Comments:"Fast Non-Standard Data Structures for Python"
URL:http://kmike.ru/python-data-structures/
Python provides great built-in types like dict, list, tuple and set; there are also array, collections, heapq modules in the standard library; this article is an overview of external lesser known packages with fast C/C++ based data structures usable from Python.
Note
Disclaimer: I created datrie, marisa-trie, hat-trie and DAWG Python wrappers.
Bloom Filters
Bloom Filter (wiki) is an extremely memory-efficient probabilistic data structure which is used to test whether an element is a member of a set; there may be false positive retrieval results, but false negatives are not possible ("item not in set" query result is always correct).

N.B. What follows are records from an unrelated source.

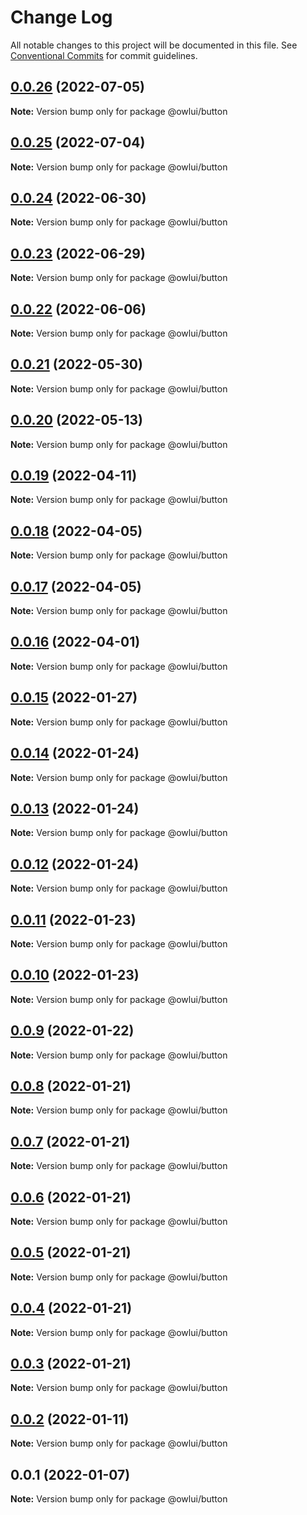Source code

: # Change Log

All notable changes to this project will be documented in this file.
See [Conventional Commits](https://conventionalcommits.org) for commit guidelines.

## [0.0.26](https://github.com/EEBOS/owl-ui/compare/v0.0.25...v0.0.26) (2022-07-05)

**Note:** Version bump only for package @owlui/button





## [0.0.25](https://github.com/EEBOS/owl-ui/compare/v0.0.24...v0.0.25) (2022-07-04)

**Note:** Version bump only for package @owlui/button





## [0.0.24](https://github.com/EEBOS/owl-ui/compare/v0.0.23...v0.0.24) (2022-06-30)

**Note:** Version bump only for package @owlui/button





## [0.0.23](https://github.com/EEBOS/owl-ui/compare/v0.0.22...v0.0.23) (2022-06-29)

**Note:** Version bump only for package @owlui/button





## [0.0.22](https://github.com/EEBOS/owl-ui/compare/v0.0.21...v0.0.22) (2022-06-06)

**Note:** Version bump only for package @owlui/button





## [0.0.21](https://github.com/EEBOS/owl-ui/compare/v0.0.20...v0.0.21) (2022-05-30)

**Note:** Version bump only for package @owlui/button





## [0.0.20](https://github.com/EEBOS/owl-ui/compare/v0.0.19...v0.0.20) (2022-05-13)

**Note:** Version bump only for package @owlui/button





## [0.0.19](https://github.com/EEBOS/owl-ui/compare/v0.0.18...v0.0.19) (2022-04-11)

**Note:** Version bump only for package @owlui/button





## [0.0.18](https://github.com/EEBOS/owl-ui/compare/v0.0.17...v0.0.18) (2022-04-05)

**Note:** Version bump only for package @owlui/button





## [0.0.17](https://github.com/EEBOS/owl-ui/compare/v0.0.16...v0.0.17) (2022-04-05)

**Note:** Version bump only for package @owlui/button





## [0.0.16](https://github.com/EEBOS/owl-ui/compare/v0.0.15...v0.0.16) (2022-04-01)

**Note:** Version bump only for package @owlui/button





## [0.0.15](https://github.com/EEBOS/owl-ui/compare/v0.0.14...v0.0.15) (2022-01-27)

**Note:** Version bump only for package @owlui/button

## [0.0.14](https://github.com/EEBOS/owl-ui/compare/v0.0.13...v0.0.14) (2022-01-24)

**Note:** Version bump only for package @owlui/button

## [0.0.13](https://github.com/EEBOS/owl-ui/compare/v0.0.12...v0.0.13) (2022-01-24)

**Note:** Version bump only for package @owlui/button

## [0.0.12](https://github.com/EEBOS/owl-ui/compare/v0.0.11...v0.0.12) (2022-01-24)

**Note:** Version bump only for package @owlui/button

## [0.0.11](https://github.com/EEBOS/owl-ui/compare/v0.0.10...v0.0.11) (2022-01-23)

**Note:** Version bump only for package @owlui/button

## [0.0.10](https://github.com/EEBOS/owl-ui/compare/v0.0.9...v0.0.10) (2022-01-23)

**Note:** Version bump only for package @owlui/button

## [0.0.9](https://github.com/EEBOS/owl-ui/compare/v0.0.8...v0.0.9) (2022-01-22)

**Note:** Version bump only for package @owlui/button

## [0.0.8](https://github.com/EEBOS/owl-ui/compare/v0.0.7...v0.0.8) (2022-01-21)

**Note:** Version bump only for package @owlui/button

## [0.0.7](https://github.com/EEBOS/owl-ui/compare/v0.0.6...v0.0.7) (2022-01-21)

**Note:** Version bump only for package @owlui/button

## [0.0.6](https://github.com/EEBOS/owl-ui/compare/v0.0.5...v0.0.6) (2022-01-21)

**Note:** Version bump only for package @owlui/button

## [0.0.5](https://github.com/EEBOS/owl-ui/compare/v0.0.4...v0.0.5) (2022-01-21)

**Note:** Version bump only for package @owlui/button

## [0.0.4](https://github.com/EEBOS/owl-ui/compare/v0.0.3...v0.0.4) (2022-01-21)

**Note:** Version bump only for package @owlui/button

## [0.0.3](https://github.com/EEBOS/owl-ui/compare/v0.0.2...v0.0.3) (2022-01-21)

**Note:** Version bump only for package @owlui/button

## [0.0.2](https://github.com/EEBOS/owl-ui/compare/v0.0.1...v0.0.2) (2022-01-11)

**Note:** Version bump only for package @owlui/button

## 0.0.1 (2022-01-07)

**Note:** Version bump only for package @owlui/button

Implementations available for Python:
Arrays
Numpy & Pandas & Scipy
The king of numeric arrays is numpy (home page). It provides several data structures (ndarray, structured arrays) for single- and multi-dimensional numeric data. SciPy provides support for sparse arrays (scipy.sparse) and much more. Pandas (home page) provides extra goodies. There is a lot of information about numpy, pandas and scipy on the Internet; they deserves more than one paragraph, but let's move on.
carray
carray package provides a chunked+compressed data structure for numerical data. It uses less memory than traditional ndarray and provides efficient shrinks and appends (copies of the whole array are not needed).
BList
blist package provides several data structures (blist, sortedlist, weaksortedlist, etc) that may act like general-purpose containers replacing standard list. Blist uses a hybrid array/tree structure that makes inserts and removals from the middle fast (these operations requires moving big memory chunks with standard list).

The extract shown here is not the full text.